Partidos de centro se unem contra reforma tributária, enquanto articulam candidatura única para 2022

Representantes de oito partidos de centro, que já haviam se reunido em 16 de junho para discutir uma candidatura alternativa a Jair Bolsonaro e Luiz Inácio Lula da Silva, voltaram a se encontrar nesta quarta-feira em Brasília. Enquanto discutem um nome que o represente nas eleições de 2022, o grupo começa a colocar em marcha uma atuação coordenada na oposição a Bolsonaro já neste mês.

No encontro, ficou decidido que os partidos iriam elaborar um documento conjunto contra o aumento de impostos e a proposta de reforma tributária feita pelo ministro da Economia, Paulo Guedes. Esse movimento seria um primeiro passo para a construção de uma pauta conjunta. Nota assinada pelos presidentes do partido afirma que o objetivo é que essa pauta “represente um melhor caminho para o Brasil, diferente dos extremos”.

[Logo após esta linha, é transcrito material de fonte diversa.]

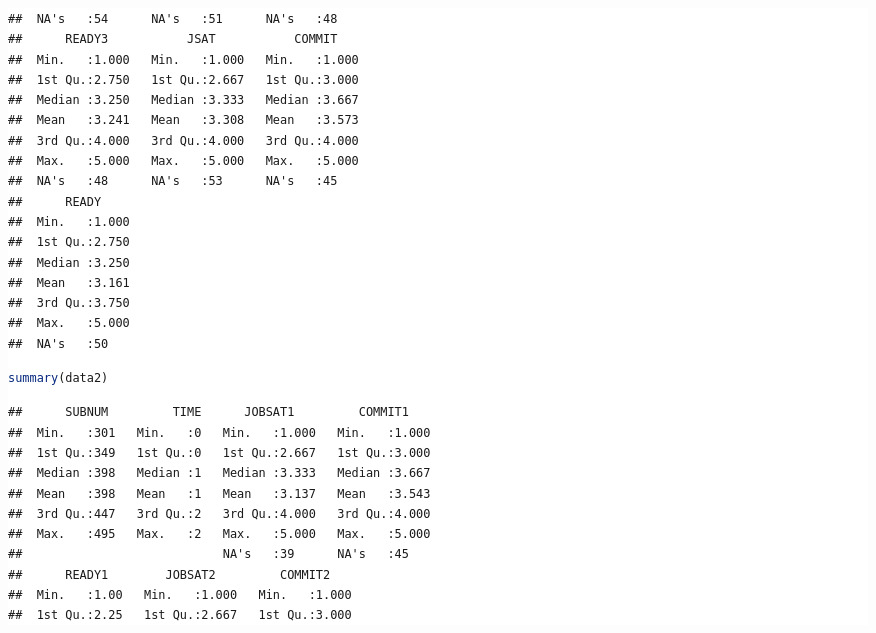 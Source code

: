    ##  NA's   :54      NA's   :51      NA's   :48     
    ##      READY3           JSAT           COMMIT     
    ##  Min.   :1.000   Min.   :1.000   Min.   :1.000  
    ##  1st Qu.:2.750   1st Qu.:2.667   1st Qu.:3.000  
    ##  Median :3.250   Median :3.333   Median :3.667  
    ##  Mean   :3.241   Mean   :3.308   Mean   :3.573  
    ##  3rd Qu.:4.000   3rd Qu.:4.000   3rd Qu.:4.000  
    ##  Max.   :5.000   Max.   :5.000   Max.   :5.000  
    ##  NA's   :48      NA's   :53      NA's   :45     
    ##      READY      
    ##  Min.   :1.000  
    ##  1st Qu.:2.750  
    ##  Median :3.250  
    ##  Mean   :3.161  
    ##  3rd Qu.:3.750  
    ##  Max.   :5.000  
    ##  NA's   :50

``` r
summary(data2)
```

    ##      SUBNUM         TIME      JOBSAT1         COMMIT1     
    ##  Min.   :301   Min.   :0   Min.   :1.000   Min.   :1.000  
    ##  1st Qu.:349   1st Qu.:0   1st Qu.:2.667   1st Qu.:3.000  
    ##  Median :398   Median :1   Median :3.333   Median :3.667  
    ##  Mean   :398   Mean   :1   Mean   :3.137   Mean   :3.543  
    ##  3rd Qu.:447   3rd Qu.:2   3rd Qu.:4.000   3rd Qu.:4.000  
    ##  Max.   :495   Max.   :2   Max.   :5.000   Max.   :5.000  
    ##                            NA's   :39      NA's   :45     
    ##      READY1        JOBSAT2         COMMIT2     
    ##  Min.   :1.00   Min.   :1.000   Min.   :1.000  
    ##  1st Qu.:2.25   1st Qu.:2.667   1st Qu.:3.000   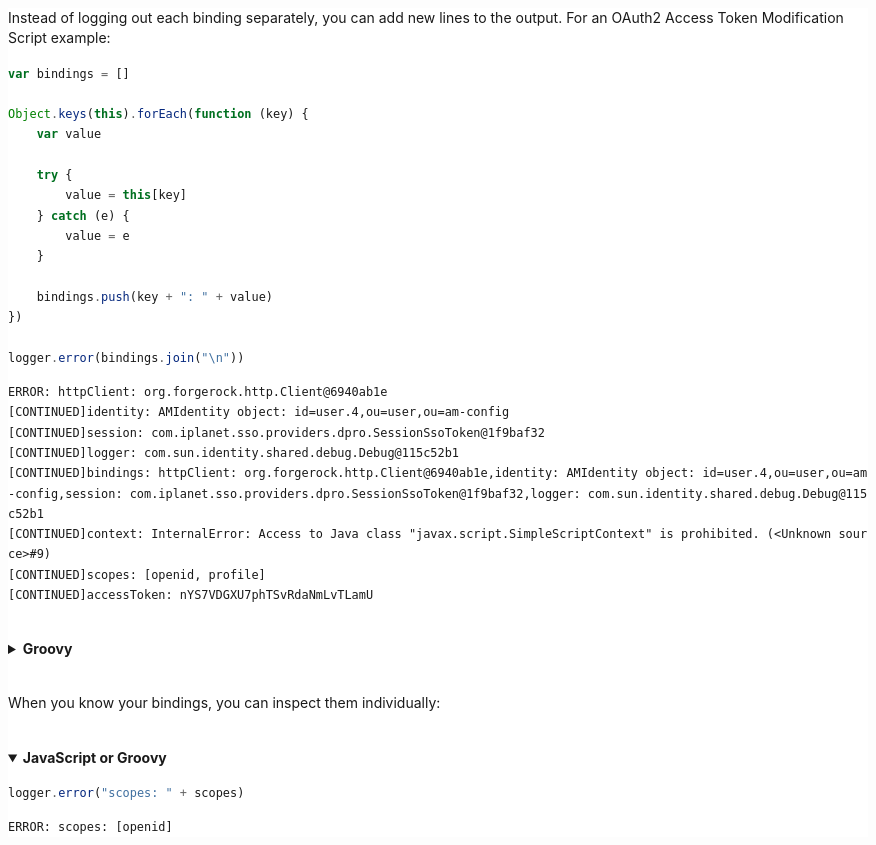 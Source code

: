Instead of logging out each binding separately, you can add new lines to the output. For an OAuth2 Access Token Modification Script example:

```javascript
var bindings = []

Object.keys(this).forEach(function (key) {
    var value

    try {
        value = this[key]
    } catch (e) {
        value = e
    }

    bindings.push(key + ": " + value)
})

logger.error(bindings.join("\n"))
```

```
ERROR: httpClient: org.forgerock.http.Client@6940ab1e
[CONTINUED]identity: AMIdentity object: id=user.4,ou=user,ou=am-config
[CONTINUED]session: com.iplanet.sso.providers.dpro.SessionSsoToken@1f9baf32
[CONTINUED]logger: com.sun.identity.shared.debug.Debug@115c52b1
[CONTINUED]bindings: httpClient: org.forgerock.http.Client@6940ab1e,identity: AMIdentity object: id=user.4,ou=user,ou=am-config,session: com.iplanet.sso.providers.dpro.SessionSsoToken@1f9baf32,logger: com.sun.identity.shared.debug.Debug@115c52b1
[CONTINUED]context: InternalError: Access to Java class "javax.script.SimpleScriptContext" is prohibited. (<Unknown source>#9)
[CONTINUED]scopes: [openid, profile]
[CONTINUED]accessToken: nYS7VDGXU7phTSvRdaNmLvTLamU
```
</details>

<br/>

<details><summary><strong>Groovy</strong></summary></details>

<br/>

When you know your bindings, you can inspect them individually:

<br/>

<details open>
<summary><strong>JavaScript or Groovy</strong></summary>

```javascript
logger.error("scopes: " + scopes)
```

```
ERROR: scopes: [openid]
```
</details>

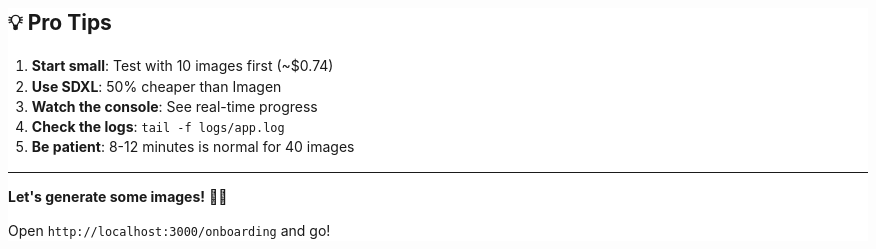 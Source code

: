 
## 💡 Pro Tips

1. **Start small**: Test with 10 images first (~$0.74)
2. **Use SDXL**: 50% cheaper than Imagen
3. **Watch the console**: See real-time progress
4. **Check the logs**: `tail -f logs/app.log`
5. **Be patient**: 8-12 minutes is normal for 40 images

---

**Let's generate some images!** 🚀🎨

Open `http://localhost:3000/onboarding` and go!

“Esses partidos trabalharão unidos com o objetivo de impedir o aumento de tributos para o povo brasileiro, prejudicando pequenas empresas e a geração de empregos, principalmente neste momento ainda delicado de pandemia”, afirma o texto, que não teve a assinatura do Solidariedade. As siglas se comprometeram a mobilizar suas bancadas no Congresso contra a reforma.

A reunião aconteceu na casa de um advogado do DEM e contou com a presença dos presidente de partidos como ACM Neto (DEM-BA), Bruno Araújo (PSDB-PE) e Baleia Rossi (MDB-SP), Renata Abreu (Podemos-SP) e Roberto Freire (Cidadania-SP). Havia ainda líderes de Solidariedade, PV e Novo —  o partido não havia participado do almoço do dia 16.

Naquele primeiro encontro, os líderes partidários saíram da reunião afirmando ter chegado ao consenso que não apoiariam nem Bolsonaro nem Lula no ano que vem.

— O número de brasileiros que se posiciona hoje para uma nova alternativa é maior que o apoio a Lula ou Bolsonaro. Mas é uma maioria silenciosa, que não faz motociata nem manifestação. É para esses brasileiros que queremos falar — disse Bruno Araújo, presidente do PSDB, na ocasião.

Em outra frente, o grupo também trabalha para atrair o apoio do PSL, sigla que elegeu Bolsonaro ao Planalto e que o presidente tenta atrair para o seu arco de alianças à reeleição. Na semana passada, o presidente do PSL, Luciano Bivar, se reuniu com Baleia Rossi, em São Paulo. Na ocasião, ficou acertada a migração do MDB para o PSL do apresentador José Luiz Datena.

Baleia tem dito a interlocutores que quer o PSL nas conversas com os partidos de centro. Já Datena vai avaliar o cenário ao Planalto, se aparecer “bem posicionado” nas pesquisas de intenção de voto até fevereiro de 2022. Caso contrário, cogita uma vaga no parlamento ou até mesmo disputar o governo de São Paulo.

O PSL é o sexto partido a que Datena se filia desde 1992, quando chegou a integrar os quadros do PT.